Leaders understand that learning encourages others. So they provide learning opportunities. They set expectations for learning and create learning cultures. They model continual learning by being vulnerable enough to take advantage of their own learning opportunities.

They encourage learning because they know learning is an encouragement.

When leaders do not create a learning environment, people don’t know what to do in times of turmoil and change. Fear, anger, confusion and anxiety settle in. These emotions make it difficult to focus and are scientifically shown to limit cognitive abilities.

When people fail, these emotions are magnified. Leaders who do not treat failures as learning opportunities amplify the devastating effects of these emotions.

When leaders look backwards instead of forwards and hold past failures against others, they ensure that people will become discouraged.

The inverse is also true. Leaders who foster positive emotions by creating learning climates have upbeat, happy and inclusive teams who are open to even more learning. Performance improves because interest and capacity is expanded with the ability to do more cognitively demanding tasks.

Looking forward is inspiring. People want to invest in dreams and goals that matter. They want to learn. In service of achieving those goals, encouraging (which means “to put courage into”) makes it easier for everyone to keep working toward those goals.

In healthy learning cultures, people seem more like eager college students and less like the adults who believe you can’t teach an old dog new tricks.

Remember, in college, how your focus was on your goals and your dreams and your hopes of attaining something more? You were not resistant to learning, but actually excited by the possibilities of it. Post college, in workplaces, learning sometimes seems to be about fixing people or takes on a remedial tone.

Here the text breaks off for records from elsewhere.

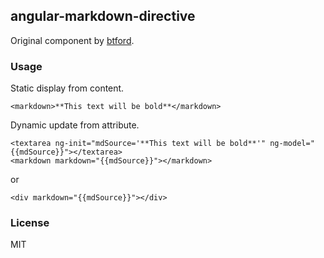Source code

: ## angular-markdown-directive
Original component by [btford](https://github.com/btford/angular-markdown-directive).

### Usage
Static display from content.

    <markdown>**This text will be bold**</markdown>
    
Dynamic update from attribute.

    <textarea ng-init="mdSource='**This text will be bold**'" ng-model="{{mdSource}}"></textarea>
    <markdown markdown="{{mdSource}}"></markdown>
    
or

    <div markdown="{{mdSource}}"></div>

### License
MIT
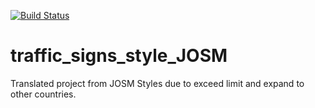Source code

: [![Build Status](https://travis-ci.org/yopaseopor/traffic_signs_style_JOSM.svg?branch=master)](https://travis-ci.org/yopaseopor/traffic_signs_style_JOSM)
# traffic_signs_style_JOSM
Translated project from JOSM Styles due to exceed limit and expand to other countries.

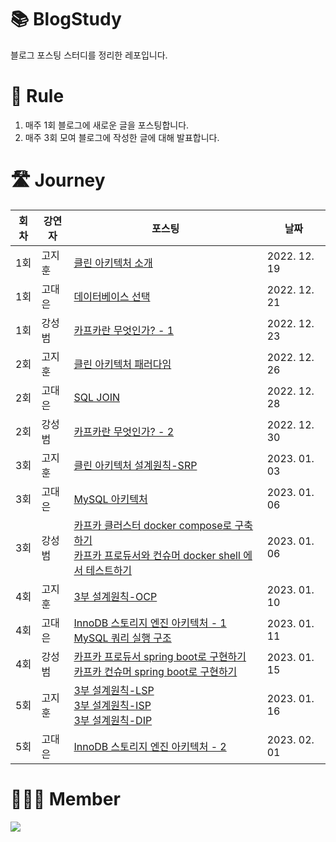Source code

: # 📚 BlogStudy
블로그 포스팅 스터디를 정리한 레포입니다.

# 📐 Rule
1. 매주 1회 블로그에 새로운 글을 포스팅합니다.
2. 매주 3회 모여 블로그에 작성한 글에 대해 발표합니다.

# 🛣 Journey
|회차|강연자|포스팅|날짜|
|--|----|-------|---|
|1회|고지훈|[클린 아키텍처 소개](https://stack-experience.tistory.com/2)|2022. 12. 19|
|1회|고대은|[데이터베이스 선택](https://acisliver.tistory.com/entry/DB-Database%EC%9D%98-%EC%A2%85%EB%A5%98%EC%99%80-%EC%84%A0%ED%83%9D)|2022. 12. 21|
|1회|강성범|[카프카란 무엇인가? - 1](https://ksb-dev.tistory.com/259)|2022. 12. 23|
|2회|고지훈|[클린 아키텍처 패러다임](https://stack-experience.tistory.com/3)|2022. 12. 26|
|2회|고대은|[SQL JOIN](https://thread-raclette-4cb.notion.site/SQL-JOIN-42e0ae9ecea842cfbef3c0774988397e)|2022. 12. 28|
|2회|강성범|[카프카란 무엇인가? - 2](https://ksb-dev.tistory.com/260)|2022. 12. 30|
|3회|고지훈|[클린 아키텍처 설계원칙-SRP](https://stack-experience.tistory.com/4)|2023. 01. 03|
|3회|고대은|[MySQL 아키텍처](https://acisliver.tistory.com/entry/DB-MySQL-%EC%95%84%ED%82%A4%ED%85%8D%EC%B2%98-1)|2023. 01. 06|
|3회|강성범|[카프카 클러스터 docker compose로 구축하기](https://ksb-dev.tistory.com/261) <br> [카프카 프로듀서와 컨슈머 docker shell 에서 테스트하기](https://ksb-dev.tistory.com/262)|2023. 01. 06|
|4회|고지훈|[3부 설계원칙-OCP](https://stack-experience.tistory.com/5)|2023. 01. 10|
|4회|고대은|[InnoDB 스토리지 엔진 아키텍처 - 1](https://acisliver.tistory.com/entry/DB-InnoDB-%EC%8A%A4%ED%86%A0%EB%A6%AC%EC%A7%80-%EC%97%94%EC%A7%84-%EC%95%84%ED%82%A4%ED%85%8D%EC%B2%98) <br> [MySQL 쿼리 실행 구조](https://acisliver.tistory.com/entry/DB-MySQL-%EC%95%84%ED%82%A4%ED%85%8D%EC%B2%98-%EC%BF%BC%EB%A6%AC-%EC%8B%A4%ED%96%89-%EA%B5%AC%EC%A1%B0)|2023. 01. 11|
|4회|강성범|[카프카 프로듀서 spring boot로 구현하기](https://ksb-dev.tistory.com/264) <br> [카프카 컨슈머 spring boot로 구현하기](https://ksb-dev.tistory.com/265)|2023. 01. 15|
|5회|고지훈|[3부 설계원칙-LSP](https://stack-experience.tistory.com/6) <br> [3부 설계원칙-ISP](https://stack-experience.tistory.com/7) <br> [3부 설계원칙-DIP](https://stack-experience.tistory.com/8) |2023. 01. 16|
|5회|고대은|[InnoDB 스토리지 엔진 아키텍처 - 2](https://acisliver.tistory.com/entry/DB-InnoDB-%EC%95%84%ED%82%A4%ED%85%8D%EC%B2%98-2)|2023. 02. 01|


# 👨‍👦‍👦 Member

<a href="https://github.com/BlogStudy/BlogStudy/graphs/contributors">
  <img src="https://contrib.rocks/image?repo=BlogStudy/BlogStudy" />
</a>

Naturally, people who feel the learning experience is going to be negative will resist it. They can’t benefit when they are resistant.

Are you encouraging others by encouraging learning? As a leader look around your organization and see where the opportunities for more learning might lie. Tackle some new learning opportunities of your own. Make every experience a link to learning.

Graphic Showing Connect to Lead LogoDeb Calvert is a TLC Certified Master and expert on the evidence-based Five Exemplary Practices of Leaders. Book Deb today to speak at your leadership events, and subscribe to our weekly CONNECT2Lead Newsletter for weekly blog posts and bonus resources.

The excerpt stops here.